● Exercise instructions
Should any entry seem unclear, still set it down exactly as given, along with all the others.
Task data: Begin
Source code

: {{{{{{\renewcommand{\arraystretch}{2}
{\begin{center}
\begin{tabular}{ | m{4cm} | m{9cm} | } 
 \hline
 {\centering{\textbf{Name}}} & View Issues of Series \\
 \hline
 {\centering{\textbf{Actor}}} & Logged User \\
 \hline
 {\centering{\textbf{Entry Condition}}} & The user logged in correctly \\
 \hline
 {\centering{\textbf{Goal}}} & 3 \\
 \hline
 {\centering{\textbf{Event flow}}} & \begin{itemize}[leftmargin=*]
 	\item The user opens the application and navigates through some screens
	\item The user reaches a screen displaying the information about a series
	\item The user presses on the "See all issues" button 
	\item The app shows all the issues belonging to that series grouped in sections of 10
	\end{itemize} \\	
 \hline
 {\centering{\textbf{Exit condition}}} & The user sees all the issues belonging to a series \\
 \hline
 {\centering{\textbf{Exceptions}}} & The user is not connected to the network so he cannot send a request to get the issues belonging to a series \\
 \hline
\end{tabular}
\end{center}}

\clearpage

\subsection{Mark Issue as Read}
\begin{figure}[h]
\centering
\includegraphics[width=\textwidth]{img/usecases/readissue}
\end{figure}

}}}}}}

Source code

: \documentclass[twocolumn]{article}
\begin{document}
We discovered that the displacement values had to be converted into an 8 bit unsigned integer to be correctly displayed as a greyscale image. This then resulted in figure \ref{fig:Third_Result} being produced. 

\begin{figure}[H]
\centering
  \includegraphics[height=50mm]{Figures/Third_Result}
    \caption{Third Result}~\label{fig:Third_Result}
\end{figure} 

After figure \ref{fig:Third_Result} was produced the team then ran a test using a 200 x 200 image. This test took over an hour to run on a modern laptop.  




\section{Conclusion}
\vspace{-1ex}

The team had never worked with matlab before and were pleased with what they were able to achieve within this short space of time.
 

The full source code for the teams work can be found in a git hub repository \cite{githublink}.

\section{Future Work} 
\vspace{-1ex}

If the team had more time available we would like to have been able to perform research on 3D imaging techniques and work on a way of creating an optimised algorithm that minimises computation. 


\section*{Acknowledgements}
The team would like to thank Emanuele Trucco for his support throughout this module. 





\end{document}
Task data: End
● Result of the exercise
Source code

: {{{{{{\renewcommand{\arraystretch}{2}
{\begin{center}
\begin{tabular}{ | m{4cm} | m{9cm} | } 
 \hline
 {\centering{\textbf{Name}}} & View Issues of Series \\
 \hline
 {\centering{\textbf{Actor}}} & Logged User \\
 \hline
 {\centering{\textbf{Entry Condition}}} & The user logged in correctly \\
 \hline
 {\centering{\textbf{Goal}}} & 3 \\
 \hline
 {\centering{\textbf{Event flow}}} & \begin{itemize}[leftmargin=*]
 	\item The user opens the application and navigates through some screens
	\item The user reaches a screen displaying the information about a series
	\item The user presses on the "See all issues" button 
	\item The app shows all the issues belonging to that series grouped in sections of 10
	\end{itemize} \\	
 \hline
 {\centering{\textbf{Exit condition}}} & The user sees all the issues belonging to a series \\
 \hline
 {\centering{\textbf{Exceptions}}} & The user is not connected to the network so he cannot send a request to get the issues belonging to a series \\
 \hline
\end{tabular}
\end{center}}

\clearpage

\subsection{Mark Issue as Read}
\begin{figure}[h]
\centering
\includegraphics[width=\textwidth]{img/usecases/readissue}
\end{figure}

}}}}}}

Source code

: \documentclass[twocolumn]{article}
\begin{document}
We discovered that the displacement values had to be converted into an 8 bit unsigned integer to be correctly displayed as a greyscale image. This then resulted in figure \ref{fig:Third_Result} being produced. 

\begin{figure}[H]
\centering
  \includegraphics[height=50mm]{Figures/Third_Result}
    \caption{Third Result}~\label{fig:Third_Result}
\end{figure} 

After figure \ref{fig:Third_Result} was produced the team then ran a test using a 200 x 200 image. This test took over an hour to run on a modern laptop.  




\section{Conclusion}
\vspace{-1ex}

The team had never worked with matlab before and were pleased with what they were able to achieve within this short space of time.
 

The full source code for the teams work can be found in a git hub repository \cite{githublink}.

\section{Future Work} 
\vspace{-1ex}

If the team had more time available we would like to have been able to perform research on 3D imaging techniques and work on a way of creating an optimised algorithm that minimises computation. 


\section*{Acknowledgements}
The team would like to thank Emanuele Trucco for his support throughout this module. 





\end{document}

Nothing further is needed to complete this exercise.